### [HOW TO COMPLETE THIS TASK]
Each line from the one that contains "- [ ] 型ヒントが付いている" to the last line of the records below must be restated word for word.

§ §

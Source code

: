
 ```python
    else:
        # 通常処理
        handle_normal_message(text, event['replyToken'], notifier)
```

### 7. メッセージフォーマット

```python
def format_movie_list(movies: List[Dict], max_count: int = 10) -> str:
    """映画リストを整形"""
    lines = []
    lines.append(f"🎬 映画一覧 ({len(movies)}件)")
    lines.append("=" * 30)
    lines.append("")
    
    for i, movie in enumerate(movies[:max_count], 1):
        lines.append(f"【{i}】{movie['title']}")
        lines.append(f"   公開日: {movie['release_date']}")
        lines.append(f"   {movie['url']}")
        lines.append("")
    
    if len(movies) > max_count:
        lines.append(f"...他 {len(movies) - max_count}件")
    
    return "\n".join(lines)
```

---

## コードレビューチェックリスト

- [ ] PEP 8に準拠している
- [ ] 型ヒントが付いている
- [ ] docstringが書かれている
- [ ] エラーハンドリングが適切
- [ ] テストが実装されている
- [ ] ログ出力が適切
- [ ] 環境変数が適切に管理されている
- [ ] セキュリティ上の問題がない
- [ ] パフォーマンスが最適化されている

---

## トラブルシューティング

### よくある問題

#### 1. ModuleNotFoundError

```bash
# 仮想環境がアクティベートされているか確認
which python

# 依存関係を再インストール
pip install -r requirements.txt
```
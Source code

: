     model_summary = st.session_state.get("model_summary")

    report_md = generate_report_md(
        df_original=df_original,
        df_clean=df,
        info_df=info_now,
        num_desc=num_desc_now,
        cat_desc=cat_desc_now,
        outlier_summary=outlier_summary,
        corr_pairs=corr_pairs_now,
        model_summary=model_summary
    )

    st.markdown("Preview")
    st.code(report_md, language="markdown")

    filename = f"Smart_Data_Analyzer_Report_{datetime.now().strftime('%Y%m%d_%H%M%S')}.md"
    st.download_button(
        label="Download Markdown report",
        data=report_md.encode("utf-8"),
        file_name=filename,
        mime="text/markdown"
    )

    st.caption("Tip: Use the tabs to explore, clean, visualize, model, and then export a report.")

§ §

### [WRITTEN ANSWER]
- [ ] 型ヒントが付いている
- [ ] docstringが書かれている
- [ ] エラーハンドリングが適切
- [ ] テストが実装されている
- [ ] ログ出力が適切
- [ ] 環境変数が適切に管理されている
- [ ] セキュリティ上の問題がない
- [ ] パフォーマンスが最適化されている

---

## トラブルシューティング

### よくある問題

#### 1. ModuleNotFoundError

```bash
# 仮想環境がアクティベートされているか確認
which python

# 依存関係を再インストール
pip install -r requirements.txt
```
Source code

:     model_summary = st.session_state.get("model_summary")

    report_md = generate_report_md(
        df_original=df_original,
        df_clean=df,
        info_df=info_now,
        num_desc=num_desc_now,
        cat_desc=cat_desc_now,
        outlier_summary=outlier_summary,
        corr_pairs=corr_pairs_now,
        model_summary=model_summary
    )

    st.markdown("Preview")
    st.code(report_md, language="markdown")

    filename = f"Smart_Data_Analyzer_Report_{datetime.now().strftime('%Y%m%d_%H%M%S')}.md"
    st.download_button(
        label="Download Markdown report",
        data=report_md.encode("utf-8"),
        file_name=filename,
        mime="text/markdown"
    )

    st.caption("Tip: Use the tabs to explore, clean, visualize, model, and then export a report.")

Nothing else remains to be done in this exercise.